[Dataset entries]
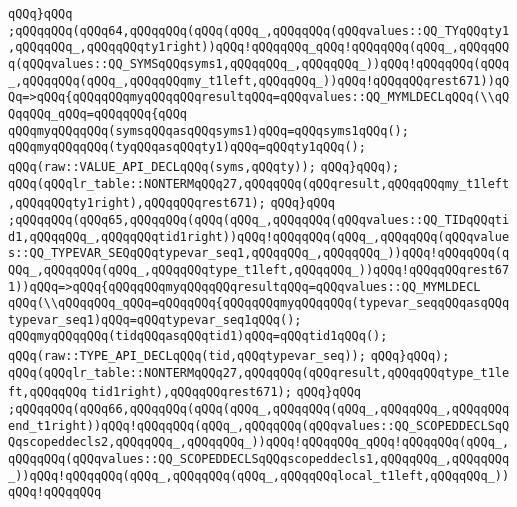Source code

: \verb|qQQq}qQQq|\newline
\verb|;qQQqqQQq(qQQq64,qQQqqQQq(qQQq(qQQq_,qQQqqQQq(qQQqvalues::QQ_TYqQQqty1,qQQqqQQq_,qQQqqQQqty1right))qQQq!qQQqqQQq_qQQq!qQQqqQQq(qQQq_,qQQqqQQq(qQQqvalues::QQ_SYMSqQQqsyms1,qQQqqQQq_,qQQqqQQq_))qQQq!qQQqqQQq(qQQq_,qQQqqQQq(qQQq_,qQQqqQQqmy_t1left,qQQqqQQq_))qQQq!qQQqqQQqrest671))qQQq=>qQQq{qQQqqQQqmyqQQqqQQqresultqQQq=qQQqvalues::QQ_MYMLDECLqQQq(\\qQQqqQQq_qQQq=qQQqqQQq{qQQq|\newline
\verb|qQQqmyqQQqqQQq(symsqQQqasqQQqsyms1)qQQq=qQQqsyms1qQQq();|\newline
\verb|qQQqmyqQQqqQQq(tyqQQqasqQQqty1)qQQq=qQQqty1qQQq();|\newline
\verb|qQQq(raw::VALUE_API_DECLqQQq(syms,qQQqty));|\newline
\verb|qQQq}qQQq);|\newline
\verb|qQQq(qQQqlr_table::NONTERMqQQq27,qQQqqQQq(qQQqresult,qQQqqQQqmy_t1left,qQQqqQQqty1right),qQQqqQQqrest671);|\newline
\verb|qQQq}qQQq|\newline
\verb|;qQQqqQQq(qQQq65,qQQqqQQq(qQQq(qQQq_,qQQqqQQq(qQQqvalues::QQ_TIDqQQqtid1,qQQqqQQq_,qQQqqQQqtid1right))qQQq!qQQqqQQq(qQQq_,qQQqqQQq(qQQqvalues::QQ_TYPEVAR_SEQqQQqtypevar_seq1,qQQqqQQq_,qQQqqQQq_))qQQq!qQQqqQQq(qQQq_,qQQqqQQq(qQQq_,qQQqqQQqtype_t1left,qQQqqQQq_))qQQq!qQQqqQQqrest671))qQQq=>qQQq{qQQqqQQqmyqQQqqQQqresultqQQq=qQQqvalues::QQ_MYMLDECL|\newline
\verb|qQQq(\\qQQqqQQq_qQQq=qQQqqQQq{qQQqqQQqmyqQQqqQQq(typevar_seqqQQqasqQQqtypevar_seq1)qQQq=qQQqtypevar_seq1qQQq();|\newline
\verb|qQQqmyqQQqqQQq(tidqQQqasqQQqtid1)qQQq=qQQqtid1qQQq();|\newline
\verb|qQQq(raw::TYPE_API_DECLqQQq(tid,qQQqtypevar_seq));|\newline
\verb|qQQq}qQQq);|\newline
\verb|qQQq(qQQqlr_table::NONTERMqQQq27,qQQqqQQq(qQQqresult,qQQqqQQqtype_t1left,qQQqqQQq|\newline
\verb|tid1right),qQQqqQQqrest671);|\newline
\verb|qQQq}qQQq|\newline
\verb|;qQQqqQQq(qQQq66,qQQqqQQq(qQQq(qQQq_,qQQqqQQq(qQQq_,qQQqqQQq_,qQQqqQQqend_t1right))qQQq!qQQqqQQq(qQQq_,qQQqqQQq(qQQqvalues::QQ_SCOPEDDECLSqQQqscopeddecls2,qQQqqQQq_,qQQqqQQq_))qQQq!qQQqqQQq_qQQq!qQQqqQQq(qQQq_,qQQqqQQq(qQQqvalues::QQ_SCOPEDDECLSqQQqscopeddecls1,qQQqqQQq_,qQQqqQQq_))qQQq!qQQqqQQq(qQQq_,qQQqqQQq(qQQq_,qQQqqQQqlocal_t1left,qQQqqQQq_))qQQq!qQQqqQQq|\newline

TASK INSTRUCTIONS: Would you return the data exactly as written, without the pictures?

WRITTEN SOLUTION:
Source code

: \verb|qQQq}qQQq|\newline
\verb|;qQQqqQQq(qQQq64,qQQqqQQq(qQQq(qQQq_,qQQqqQQq(qQQqvalues::QQ_TYqQQqty1,qQQqqQQq_,qQQqqQQqty1right))qQQq!qQQqqQQq_qQQq!qQQqqQQq(qQQq_,qQQqqQQq(qQQqvalues::QQ_SYMSqQQqsyms1,qQQqqQQq_,qQQqqQQq_))qQQq!qQQqqQQq(qQQq_,qQQqqQQq(qQQq_,qQQqqQQqmy_t1left,qQQqqQQq_))qQQq!qQQqqQQqrest671))qQQq=>qQQq{qQQqqQQqmyqQQqqQQqresultqQQq=qQQqvalues::QQ_MYMLDECLqQQq(\\qQQqqQQq_qQQq=qQQqqQQq{qQQq|\newline
\verb|qQQqmyqQQqqQQq(symsqQQqasqQQqsyms1)qQQq=qQQqsyms1qQQq();|\newline
\verb|qQQqmyqQQqqQQq(tyqQQqasqQQqty1)qQQq=qQQqty1qQQq();|\newline
\verb|qQQq(raw::VALUE_API_DECLqQQq(syms,qQQqty));|\newline
\verb|qQQq}qQQq);|\newline
\verb|qQQq(qQQqlr_table::NONTERMqQQq27,qQQqqQQq(qQQqresult,qQQqqQQqmy_t1left,qQQqqQQqty1right),qQQqqQQqrest671);|\newline
\verb|qQQq}qQQq|\newline
\verb|;qQQqqQQq(qQQq65,qQQqqQQq(qQQq(qQQq_,qQQqqQQq(qQQqvalues::QQ_TIDqQQqtid1,qQQqqQQq_,qQQqqQQqtid1right))qQQq!qQQqqQQq(qQQq_,qQQqqQQq(qQQqvalues::QQ_TYPEVAR_SEQqQQqtypevar_seq1,qQQqqQQq_,qQQqqQQq_))qQQq!qQQqqQQq(qQQq_,qQQqqQQq(qQQq_,qQQqqQQqtype_t1left,qQQqqQQq_))qQQq!qQQqqQQqrest671))qQQq=>qQQq{qQQqqQQqmyqQQqqQQqresultqQQq=qQQqvalues::QQ_MYMLDECL|\newline
\verb|qQQq(\\qQQqqQQq_qQQq=qQQqqQQq{qQQqqQQqmyqQQqqQQq(typevar_seqqQQqasqQQqtypevar_seq1)qQQq=qQQqtypevar_seq1qQQq();|\newline
\verb|qQQqmyqQQqqQQq(tidqQQqasqQQqtid1)qQQq=qQQqtid1qQQq();|\newline
\verb|qQQq(raw::TYPE_API_DECLqQQq(tid,qQQqtypevar_seq));|\newline
\verb|qQQq}qQQq);|\newline
\verb|qQQq(qQQqlr_table::NONTERMqQQq27,qQQqqQQq(qQQqresult,qQQqqQQqtype_t1left,qQQqqQQq|\newline
\verb|tid1right),qQQqqQQqrest671);|\newline
\verb|qQQq}qQQq|\newline
\verb|;qQQqqQQq(qQQq66,qQQqqQQq(qQQq(qQQq_,qQQqqQQq(qQQq_,qQQqqQQq_,qQQqqQQqend_t1right))qQQq!qQQqqQQq(qQQq_,qQQqqQQq(qQQqvalues::QQ_SCOPEDDECLSqQQqscopeddecls2,qQQqqQQq_,qQQqqQQq_))qQQq!qQQqqQQq_qQQq!qQQqqQQq(qQQq_,qQQqqQQq(qQQqvalues::QQ_SCOPEDDECLSqQQqscopeddecls1,qQQqqQQq_,qQQqqQQq_))qQQq!qQQqqQQq(qQQq_,qQQqqQQq(qQQq_,qQQqqQQqlocal_t1left,qQQqqQQq_))qQQq!qQQqqQQq|\newline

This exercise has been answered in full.